CypherTune streamlines the training process by abstracting several libraries from the Hugging Face ecosystem. It currently offers the following features:

- **LLM Fine-Tuning**: Fine-tunes LLMs using HF's `Trainer` for custom text-to-Cypher datasets stored in the [Hub](https://huggingface.co/datasets).
- **Bits and Bytes**: Loads model with 4-bit quantization.
- **PEFT**: Uses [LoRA](https://arxiv.org/pdf/2106.09685.pdf) under the hood, a popular and lightweight training technique that significantly reduces the number of trainable parameters.

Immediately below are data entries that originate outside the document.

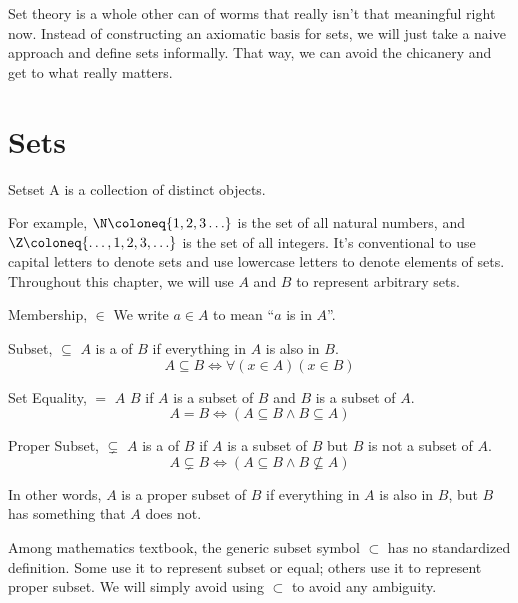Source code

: Set theory is a whole other can of worms that really isn't that meaningful right now. Instead of constructing an axiomatic basis for sets, we will just take a naive approach and define sets informally. That way, we can avoid the chicanery and get to what really matters.

\section{Sets}

\begin{dfnbox}{Set}{set}
    A  is a collection of distinct objects.
\end{dfnbox}

For example, $\N \coloneq \{1,2,3\ldots\}$ is the set of all natural numbers, and $\Z \coloneq \{ \ldots, 1, 2, 3, \ldots\}$ is the set of all integers. It's conventional to use capital letters to denote sets and use lowercase letters to denote elements of sets. Throughout this
chapter, we will use $A$ and $B$ to represent arbitrary sets.

\begin{dfnbox}{Membership, $\in$}{}
    We write $a \in A$ to mean ``$a$ is in $A$''.
\end{dfnbox}

\begin{dfnbox}{Subset, $\subseteq$}{}
    $A$ is a  of $B$ if everything in $A$ is also in $B$.
    \tcblower
    \[ A \subseteq B \iff \forall(x \in A)(x \in B) \]
\end{dfnbox}

\begin{dfnbox}{Set Equality, $=$}{}
    $A$  $B$ if $A$ is a subset of $B$ and $B$ is a subset of $A$.
    \tcblower
    \[ A = B \iff (A \subseteq B \land B \subseteq A) \]
\end{dfnbox}

\begin{dfnbox}{Proper Subset, $\subsetneq$}{}
    $A$ is a  of $B$ if $A$ is a subset of $B$ but $B$ is not a subset of $A$.
    \tcblower
    \[ A \subsetneq B \iff (A \subseteq B \land B \not\subseteq A) \]
\end{dfnbox}

In other words, $A$ is a proper subset of $B$ if everything in $A$ is also in $B$, but $B$ has something that $A$ does not.

\begin{notebox}
    Among mathematics textbook, the generic subset symbol $\subset$ has no standardized definition. Some use it to represent subset or equal; others use it to represent proper subset. We will simply avoid using $\subset$ to avoid any ambiguity.
\end{notebox}

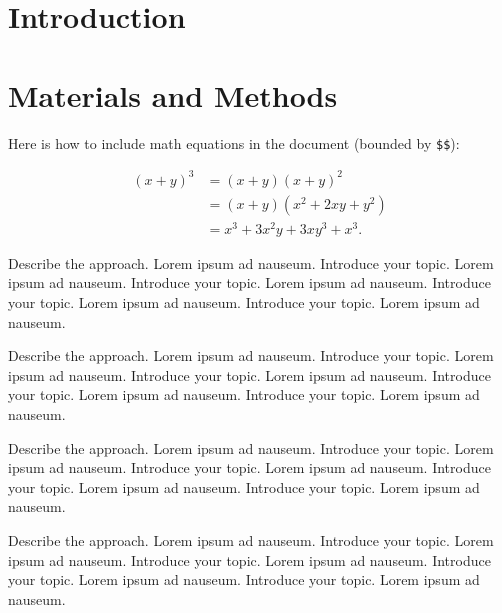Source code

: \documentclass{bioinfo}
\begin{document}
\section{Introduction}

\section{Materials and Methods}

Here is how to include math equations in the document (bounded by
\texttt{\$\$}):

\[
\begin{aligned}
(x+y)^3&=(x+y)(x+y)^2\\
       &=(x+y)(x^2+2xy+y^2) \label{eqn:example} \\
       &=x^3+3x^2y+3xy^3+x^3. 
\end{aligned}
\]

Describe the approach. Lorem ipsum ad nauseum. Introduce your topic.
Lorem ipsum ad nauseum. Introduce your topic. Lorem ipsum ad nauseum.
Introduce your topic. Lorem ipsum ad nauseum. Introduce your topic.
Lorem ipsum ad nauseum.

Describe the approach. Lorem ipsum ad nauseum. Introduce your topic.
Lorem ipsum ad nauseum. Introduce your topic. Lorem ipsum ad nauseum.
Introduce your topic. Lorem ipsum ad nauseum. Introduce your topic.
Lorem ipsum ad nauseum.

Describe the approach. Lorem ipsum ad nauseum. Introduce your topic.
Lorem ipsum ad nauseum. Introduce your topic. Lorem ipsum ad nauseum.
Introduce your topic. Lorem ipsum ad nauseum. Introduce your topic.
Lorem ipsum ad nauseum.

Describe the approach. Lorem ipsum ad nauseum. Introduce your topic.
Lorem ipsum ad nauseum. Introduce your topic. Lorem ipsum ad nauseum.
Introduce your topic. Lorem ipsum ad nauseum. Introduce your topic.
Lorem ipsum ad nauseum.
\end{document}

We combine 4-bit quantization lowering the barrier for the amount of memory required during training ([QLoRA](https://arxiv.org/abs/2305.14314)).
- **Dataset Preprocessing**: Converts dataset into a prompt template for fine-tuning.
- **Weights & Biases Integration**: Track and log your experiments using wandb.

TODO

> - Table storing hyperparameter configurations for select training job environments (i.e. depending on dataset size, model type/size and amount/type of compute).
> - Model eval functionality post-training.
> - `Max length` to be determined after dataset is released.
> - Make dataset headers dynamic, right now they are static.
> - Provide inference snippet for testing after training.
> - Fully Sharded Data Parallel (FSDP): Utilizes efficient training across distributed systems.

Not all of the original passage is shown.